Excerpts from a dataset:
□ □ □ □

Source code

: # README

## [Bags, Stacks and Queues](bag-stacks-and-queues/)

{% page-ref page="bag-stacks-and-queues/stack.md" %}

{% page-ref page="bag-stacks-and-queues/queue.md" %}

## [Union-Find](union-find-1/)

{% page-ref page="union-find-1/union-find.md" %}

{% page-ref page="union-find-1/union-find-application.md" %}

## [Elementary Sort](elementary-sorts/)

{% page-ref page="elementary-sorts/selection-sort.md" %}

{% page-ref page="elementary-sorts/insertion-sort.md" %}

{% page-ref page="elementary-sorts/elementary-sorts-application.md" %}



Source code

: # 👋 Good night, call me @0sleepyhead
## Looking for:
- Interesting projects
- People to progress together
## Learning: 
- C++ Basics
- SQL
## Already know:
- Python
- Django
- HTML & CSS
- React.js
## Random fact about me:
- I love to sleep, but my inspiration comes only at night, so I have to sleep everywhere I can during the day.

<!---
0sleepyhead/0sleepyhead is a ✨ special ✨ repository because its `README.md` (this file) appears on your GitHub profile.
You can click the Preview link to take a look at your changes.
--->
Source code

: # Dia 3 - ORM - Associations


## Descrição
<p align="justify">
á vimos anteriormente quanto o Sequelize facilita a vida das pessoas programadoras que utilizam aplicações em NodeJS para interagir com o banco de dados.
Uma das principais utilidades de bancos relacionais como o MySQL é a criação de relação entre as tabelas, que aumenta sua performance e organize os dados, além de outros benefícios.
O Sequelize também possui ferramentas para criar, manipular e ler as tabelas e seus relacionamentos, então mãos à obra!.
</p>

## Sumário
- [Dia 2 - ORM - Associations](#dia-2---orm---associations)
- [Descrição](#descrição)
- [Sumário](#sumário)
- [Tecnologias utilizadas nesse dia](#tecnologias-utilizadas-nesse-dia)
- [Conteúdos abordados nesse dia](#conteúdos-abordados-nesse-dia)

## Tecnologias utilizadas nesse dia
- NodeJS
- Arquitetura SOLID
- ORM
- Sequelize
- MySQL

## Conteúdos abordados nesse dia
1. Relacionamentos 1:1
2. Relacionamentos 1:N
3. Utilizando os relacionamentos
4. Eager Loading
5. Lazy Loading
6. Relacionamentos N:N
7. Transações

□ □ □ □

Problem to solve:
Print each entry above exactly as given.

Solution for this problem:
Source code

: # README

## [Bags, Stacks and Queues](bag-stacks-and-queues/)

{% page-ref page="bag-stacks-and-queues/stack.md" %}

{% page-ref page="bag-stacks-and-queues/queue.md" %}

## [Union-Find](union-find-1/)

{% page-ref page="union-find-1/union-find.md" %}

{% page-ref page="union-find-1/union-find-application.md" %}

## [Elementary Sort](elementary-sorts/)

{% page-ref page="elementary-sorts/selection-sort.md" %}

{% page-ref page="elementary-sorts/insertion-sort.md" %}

{% page-ref page="elementary-sorts/elementary-sorts-application.md" %}



Source code

: # 👋 Good night, call me @0sleepyhead
## Looking for:
- Interesting projects
- People to progress together
## Learning: 
- C++ Basics
- SQL
## Already know:
- Python
- Django
- HTML & CSS
- React.js
## Random fact about me:
- I love to sleep, but my inspiration comes only at night, so I have to sleep everywhere I can during the day.

<!---
0sleepyhead/0sleepyhead is a ✨ special ✨ repository because its `README.md` (this file) appears on your GitHub profile.
You can click the Preview link to take a look at your changes.
--->
Source code

: # Dia 3 - ORM - Associations


## Descrição
<p align="justify">
á vimos anteriormente quanto o Sequelize facilita a vida das pessoas programadoras que utilizam aplicações em NodeJS para interagir com o banco de dados.
Uma das principais utilidades de bancos relacionais como o MySQL é a criação de relação entre as tabelas, que aumenta sua performance e organize os dados, além de outros benefícios.
O Sequelize também possui ferramentas para criar, manipular e ler as tabelas e seus relacionamentos, então mãos à obra!.
</p>

## Sumário
- [Dia 2 - ORM - Associations](#dia-2---orm---associations)
- [Descrição](#descrição)
- [Sumário](#sumário)
- [Tecnologias utilizadas nesse dia](#tecnologias-utilizadas-nesse-dia)
- [Conteúdos abordados nesse dia](#conteúdos-abordados-nesse-dia)

## Tecnologias utilizadas nesse dia
- NodeJS
- Arquitetura SOLID
- ORM
- Sequelize
- MySQL

## Conteúdos abordados nesse dia
1. Relacionamentos 1:1
2. Relacionamentos 1:N
3. Utilizando os relacionamentos
4. Eager Loading
5. Lazy Loading
6. Relacionamentos N:N
7. Transações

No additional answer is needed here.